La aseguradora instrumentará las acciones necesarias para dar
la cobertura de asistencia médica y luego, en la medida que corresponda,
brindar las indemnizaciones.
Por ejemplo, si el trabajador sufre una Incapacidad Laboral
Temporaria, los diez primeros días de la licencia son a cargo del empleador y
los siguientes a cargo exclusivo de la ART, hasta el alta médica y hasta el
plazo máximo de un año, aunque recientemente por el decreto 472/14 se dispuso
la posibilidad de ampliar este plazo a otro año si la gravedad del caso lo
justifica.
En caso de rechazo de la cobertura el trabajador puede
cuestionar la decisión ante las Comisiones Médicas o ante la Justicia del
Trabajo, ya que el procedimiento de dichas comisiones fue declarado
inconstitucional por la Corte Suprema.
Además de la cobertura por los accidentes del trabajo o
enfermedades laborales en el ámbito doméstico, el trabajador también gozará
de ella por los llamados accidentes “in itinere”, es decir en el trayecto
entre el empleo y su casa. Si el trabajador tiene otros empleos, el accidente
“in itinere” está a cargo de la ART del empleador al que se dirige el
trabajador.
En caso de un fallecimiento por un accidente de trabajo, la
aseguradora deberá abonar la indemnización correspondiente al cónyuge,
conviviente e hijos menores de 21 años. Esas indemnizaciones tienen
diferentes valores según el sueldo, porcentaje de incapacidad y edad del
trabajador.
Esa es una ajustada reseña de la flamante normativa que apunta
a transparentar las relaciones laborales que deben respetar los empleadores
y, por su parte, defender las dependientes del servicio doméstico.

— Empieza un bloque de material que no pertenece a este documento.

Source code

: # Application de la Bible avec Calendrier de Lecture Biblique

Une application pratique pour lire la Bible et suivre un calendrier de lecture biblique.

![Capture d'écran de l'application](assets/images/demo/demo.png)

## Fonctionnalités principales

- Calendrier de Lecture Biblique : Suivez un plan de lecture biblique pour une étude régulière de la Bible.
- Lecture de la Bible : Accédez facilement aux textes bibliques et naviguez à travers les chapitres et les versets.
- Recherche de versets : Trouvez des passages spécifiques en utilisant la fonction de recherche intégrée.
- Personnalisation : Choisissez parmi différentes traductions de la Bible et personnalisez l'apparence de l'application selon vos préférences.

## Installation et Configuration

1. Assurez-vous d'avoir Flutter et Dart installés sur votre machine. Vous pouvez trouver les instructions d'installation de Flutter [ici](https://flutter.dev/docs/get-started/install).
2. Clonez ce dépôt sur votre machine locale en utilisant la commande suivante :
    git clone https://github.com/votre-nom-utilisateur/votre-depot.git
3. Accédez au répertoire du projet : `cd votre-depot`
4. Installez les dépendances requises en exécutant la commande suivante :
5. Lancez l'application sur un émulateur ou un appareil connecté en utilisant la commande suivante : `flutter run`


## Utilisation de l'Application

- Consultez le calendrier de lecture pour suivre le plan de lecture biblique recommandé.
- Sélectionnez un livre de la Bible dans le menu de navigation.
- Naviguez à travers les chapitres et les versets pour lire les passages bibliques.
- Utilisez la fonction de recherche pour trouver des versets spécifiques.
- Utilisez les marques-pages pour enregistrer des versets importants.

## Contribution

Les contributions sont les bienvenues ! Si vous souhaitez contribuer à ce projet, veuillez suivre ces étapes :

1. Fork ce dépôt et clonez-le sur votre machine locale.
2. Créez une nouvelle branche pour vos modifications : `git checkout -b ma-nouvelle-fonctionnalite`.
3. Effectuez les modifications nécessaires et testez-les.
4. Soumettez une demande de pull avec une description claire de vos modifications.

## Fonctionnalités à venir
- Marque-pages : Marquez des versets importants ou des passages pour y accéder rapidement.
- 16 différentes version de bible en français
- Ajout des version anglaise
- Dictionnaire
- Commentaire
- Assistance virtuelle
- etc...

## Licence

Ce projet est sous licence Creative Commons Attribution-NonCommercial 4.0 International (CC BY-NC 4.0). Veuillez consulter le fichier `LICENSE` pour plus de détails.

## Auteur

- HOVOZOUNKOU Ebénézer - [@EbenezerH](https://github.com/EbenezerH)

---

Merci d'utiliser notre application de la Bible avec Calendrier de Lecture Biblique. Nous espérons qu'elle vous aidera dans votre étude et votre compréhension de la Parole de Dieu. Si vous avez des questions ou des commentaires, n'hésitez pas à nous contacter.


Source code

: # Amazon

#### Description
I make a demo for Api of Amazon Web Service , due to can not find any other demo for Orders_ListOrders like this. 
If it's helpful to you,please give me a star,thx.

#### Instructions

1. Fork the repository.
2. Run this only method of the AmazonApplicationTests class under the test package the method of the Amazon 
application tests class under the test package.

Se estima que hay 300.000 empleadas registradas en el país,
aunque el universo total supera el millón de personas, contemplando también
las que trabajan en negro.
Es esencial que se avance en la valoración de sus derechos,
aunque su situación no escapa a las generales de políticas erráticas, que no
aciertan a bajar los altos índices de trabajo informal en el país.